A gay Washington Post columnist asked me what is it that White LGBT people don’t get about the Black Lives Matters movement as well as racism within the community. I told him, “This is a time when we need the community front and center in this struggle for both our survival and change, because your African American LGBTQ brothers and sisters stood by you with marriage equality and other issues. We need you front and center now because we are hurting.”
But the queer politics of discussing race in the LGBTQ community is as unresolved among us as in the dominant culture. However, unlike the larger dominant culture, White LGBTQs can suggest and give advice to communities of color from their own experiences of abuse by law enforcement officers, including discrimination, harassment, profiling, entrapment and victimization, that was often ignored, and all based on our actual or perceived sexual orientations and gender identities.
The treatment African Americans are experiencing at the hands of some police officers who swore to protect yet become both verbal and physical assailants is neither news nor new to LGBTQ communities.
Long before the Stonewall Riots of 1969, liquor licensing laws were used to raid establishments and bars patronized by LGBTQ people. Bar raids continue to target LGBTQ people, especially in the South where many of the southern states still vehemently oppose Obergefell v. Hodges, the historic U.S. Supreme Court ruling that legalized same-sex marriage in all 50 states.
Boston, which is internationally known as one of the most LGBTQ-friendly spots on the globe, continues to have its own police problem with our community. In 2013, the Boston Police Department settled a case against them with a transgender woman. The woman was arrested for using the women’s lavatory at the homeless shelter where she was staying. The woman proved her legal grievance that when she was taken to the police station the officers forced her to remove her shirt and bra and jump up and down to humiliate and laugh at her.”
The Black Lives Matter (BLM) movement is our present-day Stonewall. It’s a nationwide network of local state chapters that operate independently. As an ideology and movement to end State-sanctioned killings of African American males, BLM started as a call to action after 17-year-old Trayvon Martin’s killer was acquitted of all charges based on Florida’s “Stand Your Ground” law.
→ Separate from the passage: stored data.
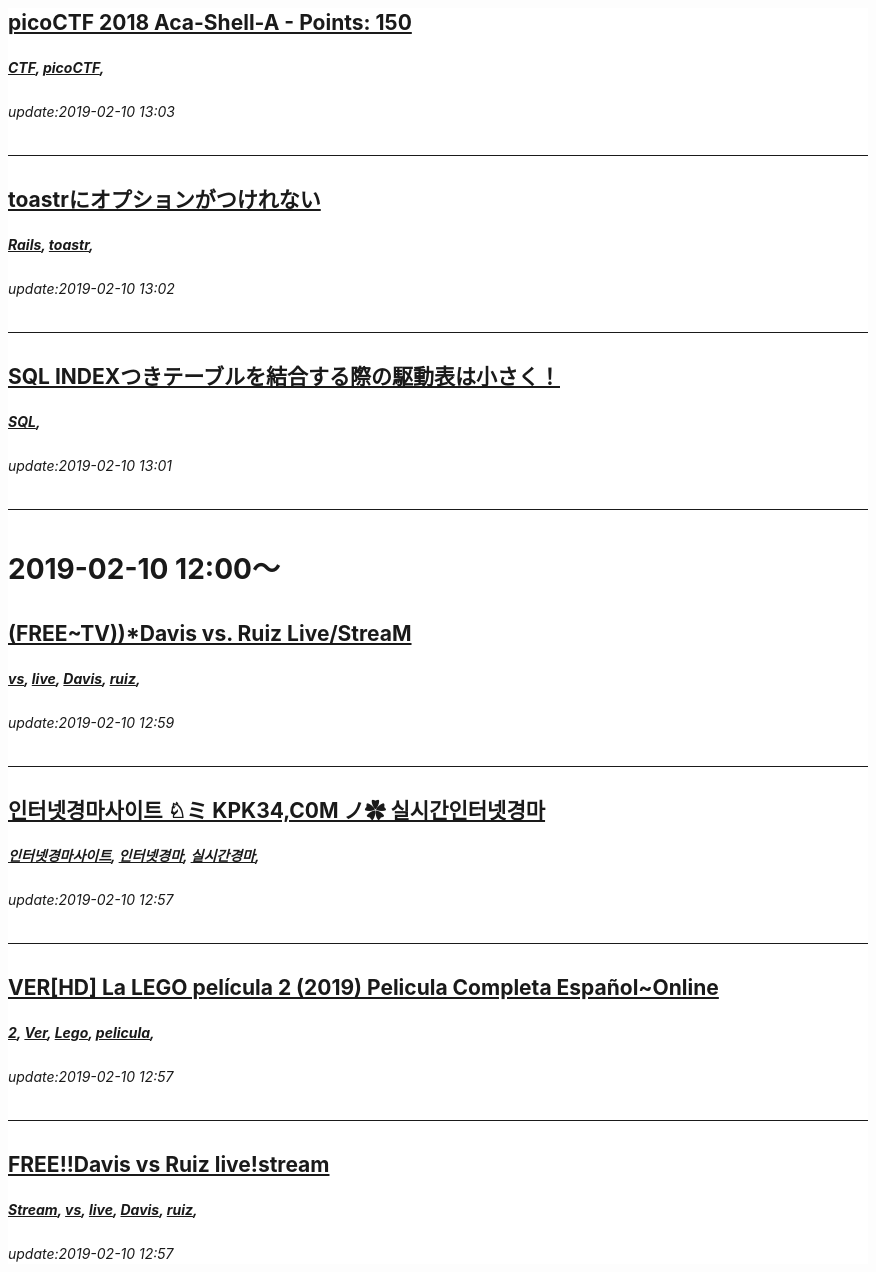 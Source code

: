 ## [picoCTF 2018 Aca-Shell-A - Points: 150](https://qiita.com/CTFman/items/ef7172597ec32d47aab5)
##### [CTF](https://qiita.com/tags/CTF), [picoCTF](https://qiita.com/tags/picoCTF), 
###### update:2019-02-10 13:03
---
## [toastrにオプションがつけれない](https://qiita.com/Uuya/items/c3a9de2c58e7f9723e3d)
##### [Rails](https://qiita.com/tags/Rails), [toastr](https://qiita.com/tags/toastr), 
###### update:2019-02-10 13:02
---
## [SQL INDEXつきテーブルを結合する際の駆動表は小さく！](https://qiita.com/kamikenta/items/d4617895e7179638a5ff)
##### [SQL](https://qiita.com/tags/SQL), 
###### update:2019-02-10 13:01
---




# 2019-02-10 12:00～
## [(FREE~TV))*Davis vs. Ruiz Live/StreaM](https://qiita.com/streamtv247/items/1f2a1312f7c0c50e9d99)
##### [vs](https://qiita.com/tags/vs), [live](https://qiita.com/tags/live), [Davis](https://qiita.com/tags/Davis), [ruiz](https://qiita.com/tags/ruiz), 
###### update:2019-02-10 12:59
---
## [인터넷경마사이트 ♘ミ KPK34,C0M ノ✿ 실시간인터넷경마](https://qiita.com/kuywerhtrjyt5676/items/ad18f59ec006dfba13a9)
##### [인터넷경마사이트](https://qiita.com/tags/인터넷경마사이트), [인터넷경마](https://qiita.com/tags/인터넷경마), [실시간경마](https://qiita.com/tags/실시간경마), 
###### update:2019-02-10 12:57
---
## [VER[HD] La LEGO película 2 (2019) Pelicula Completa Español~Online](https://qiita.com/bangjalybeu/items/bba931d5c5f6f334bea5)
##### [2](https://qiita.com/tags/2), [Ver](https://qiita.com/tags/Ver), [Lego](https://qiita.com/tags/Lego), [pelicula](https://qiita.com/tags/pelicula), 
###### update:2019-02-10 12:57
---
## [FREE!!Davis vs Ruiz live!stream](https://qiita.com/jithuhasan002/items/4f351514b668c4a6a177)
##### [Stream](https://qiita.com/tags/Stream), [vs](https://qiita.com/tags/vs), [live](https://qiita.com/tags/live), [Davis](https://qiita.com/tags/Davis), [ruiz](https://qiita.com/tags/ruiz), 
###### update:2019-02-10 12:57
Founded by three African American straight and queer sisters, BLM’s ideals — to address poverty, homelessness, unemployment, gentrification and community policing that intersect with systemic racism — is a now a global cause with solidarity protests in places like Canada, Germany, Britain and the Netherlands, to name a few.
However, BLM continues to receive harsh criticism whenever riots break out or killings occur like the recent one with the lone and deranged Dallas sniper. These incidents exploit motives which are not only antithetical to the movement but also undermine BLM’s intent to exercise their First Amendment right to peacefully assemble.
Of all people to speak out on race and the recent racial violence between the African American community and law enforcement officers in this country, former House Speaker Newt Gingrich (R-GA) has done just that.
“It took me a long time, and a number of people talking to me through the years, to get a sense of this,” Gingrich stated during a CNN interview. “If you are a normal, White American, the truth is you don’t understand being Black in America and you instinctively underestimate the level of discrimination and the level of additional risk.”
When the dominant White culture doesn’t see and hear African American voices concerning our pains, fears and vulnerabilities, our humanity is distorted and made invisible through a prism of racist, LGBTQ and sexist stereotypes. So, too, is our suffering.
I’m calling on my White LGBTQ brothers and sisters for help, because my spouse and I don’t know where our Black bodies are safe in America.
Rev. Irene Monroe is a Huffington Post blogger and freelance journalist.